- **Exercise prompt**
Take the data below and filter it for lines containing the word "prop"; show each line found.

- **Data section**
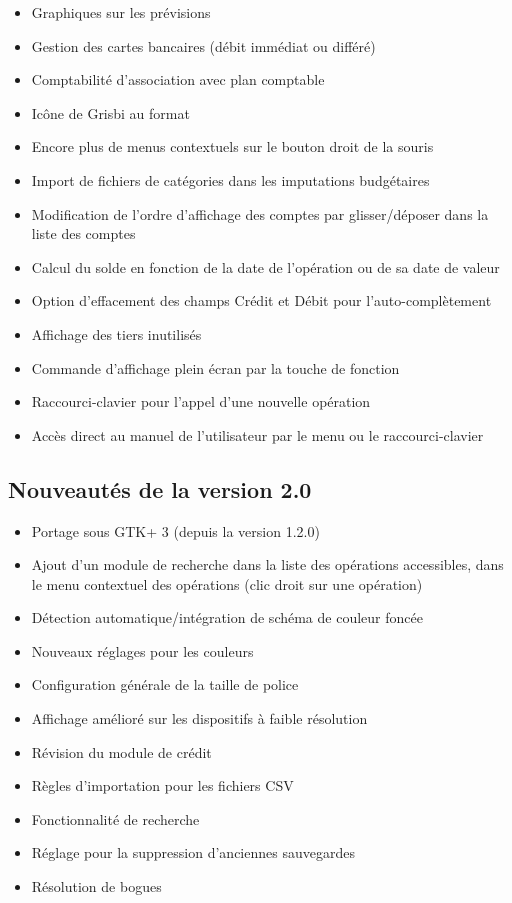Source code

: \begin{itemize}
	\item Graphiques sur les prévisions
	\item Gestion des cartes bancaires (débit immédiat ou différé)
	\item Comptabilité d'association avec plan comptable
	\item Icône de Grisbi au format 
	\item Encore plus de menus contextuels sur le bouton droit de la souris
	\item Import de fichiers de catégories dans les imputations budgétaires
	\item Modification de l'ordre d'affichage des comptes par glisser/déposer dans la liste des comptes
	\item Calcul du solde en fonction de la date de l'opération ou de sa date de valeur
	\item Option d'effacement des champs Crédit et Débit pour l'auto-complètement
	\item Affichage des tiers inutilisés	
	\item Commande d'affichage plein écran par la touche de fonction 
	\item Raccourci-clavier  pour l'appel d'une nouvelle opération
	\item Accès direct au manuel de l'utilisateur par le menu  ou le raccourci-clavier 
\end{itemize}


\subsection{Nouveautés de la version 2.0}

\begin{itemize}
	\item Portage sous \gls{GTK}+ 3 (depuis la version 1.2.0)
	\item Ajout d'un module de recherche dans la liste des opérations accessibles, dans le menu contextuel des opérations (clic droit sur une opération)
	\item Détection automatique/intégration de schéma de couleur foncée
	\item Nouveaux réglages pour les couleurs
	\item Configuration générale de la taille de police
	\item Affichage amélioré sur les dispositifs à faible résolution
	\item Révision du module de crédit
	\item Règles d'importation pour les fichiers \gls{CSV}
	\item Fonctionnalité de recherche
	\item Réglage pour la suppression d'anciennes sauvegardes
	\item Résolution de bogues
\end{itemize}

* * *

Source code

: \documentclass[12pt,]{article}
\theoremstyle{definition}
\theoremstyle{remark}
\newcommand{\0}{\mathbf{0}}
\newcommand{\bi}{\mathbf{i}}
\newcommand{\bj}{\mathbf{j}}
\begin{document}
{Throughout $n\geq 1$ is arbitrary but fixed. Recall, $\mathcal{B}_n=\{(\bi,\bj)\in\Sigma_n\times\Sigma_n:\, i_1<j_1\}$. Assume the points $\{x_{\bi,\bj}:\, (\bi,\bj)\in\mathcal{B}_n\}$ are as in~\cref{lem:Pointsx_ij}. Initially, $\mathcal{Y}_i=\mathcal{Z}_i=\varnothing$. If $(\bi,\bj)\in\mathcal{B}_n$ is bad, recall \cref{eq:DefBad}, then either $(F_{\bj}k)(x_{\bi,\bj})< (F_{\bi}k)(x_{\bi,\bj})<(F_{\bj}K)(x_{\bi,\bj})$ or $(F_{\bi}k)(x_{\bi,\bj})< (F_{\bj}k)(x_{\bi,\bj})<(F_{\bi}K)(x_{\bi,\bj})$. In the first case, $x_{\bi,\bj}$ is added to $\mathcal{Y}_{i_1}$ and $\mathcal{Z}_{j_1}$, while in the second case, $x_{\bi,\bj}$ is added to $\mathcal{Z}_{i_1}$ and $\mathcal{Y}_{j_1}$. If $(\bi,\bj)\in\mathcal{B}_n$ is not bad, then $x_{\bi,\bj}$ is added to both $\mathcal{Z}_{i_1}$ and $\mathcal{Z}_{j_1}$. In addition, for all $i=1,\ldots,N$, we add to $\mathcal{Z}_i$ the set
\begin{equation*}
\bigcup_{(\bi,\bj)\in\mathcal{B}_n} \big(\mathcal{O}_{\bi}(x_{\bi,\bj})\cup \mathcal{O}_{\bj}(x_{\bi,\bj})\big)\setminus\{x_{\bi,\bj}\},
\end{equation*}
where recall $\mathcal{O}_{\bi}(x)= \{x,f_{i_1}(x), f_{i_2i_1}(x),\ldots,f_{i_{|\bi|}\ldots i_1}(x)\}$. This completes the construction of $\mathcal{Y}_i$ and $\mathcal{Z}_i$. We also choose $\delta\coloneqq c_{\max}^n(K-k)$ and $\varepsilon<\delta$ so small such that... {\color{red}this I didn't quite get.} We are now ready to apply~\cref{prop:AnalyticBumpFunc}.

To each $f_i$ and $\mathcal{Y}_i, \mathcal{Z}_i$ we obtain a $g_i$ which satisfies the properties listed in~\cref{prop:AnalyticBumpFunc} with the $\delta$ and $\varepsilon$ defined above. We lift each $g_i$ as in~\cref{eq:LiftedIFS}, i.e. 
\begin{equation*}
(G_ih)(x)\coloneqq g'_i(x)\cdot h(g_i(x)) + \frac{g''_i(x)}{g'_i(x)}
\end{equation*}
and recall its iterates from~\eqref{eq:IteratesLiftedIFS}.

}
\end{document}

==

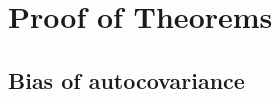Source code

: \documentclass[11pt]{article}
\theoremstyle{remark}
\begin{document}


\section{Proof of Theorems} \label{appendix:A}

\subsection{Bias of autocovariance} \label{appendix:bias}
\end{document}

- **Solution for this task**
where recall $\mathcal{O}_{\bi}(x)= \{x,f_{i_1}(x), f_{i_2i_1}(x),\ldots,f_{i_{|\bi|}\ldots i_1}(x)\}$. This completes the construction of $\mathcal{Y}_i$ and $\mathcal{Z}_i$. We also choose $\delta\coloneqq c_{\max}^n(K-k)$ and $\varepsilon<\delta$ so small such that... {\color{red}this I didn't quite get.} We are now ready to apply~\cref{prop:AnalyticBumpFunc}.
To each $f_i$ and $\mathcal{Y}_i, \mathcal{Z}_i$ we obtain a $g_i$ which satisfies the properties listed in~\cref{prop:AnalyticBumpFunc} with the $\delta$ and $\varepsilon$ defined above. We lift each $g_i$ as in~\cref{eq:LiftedIFS}, i.e. 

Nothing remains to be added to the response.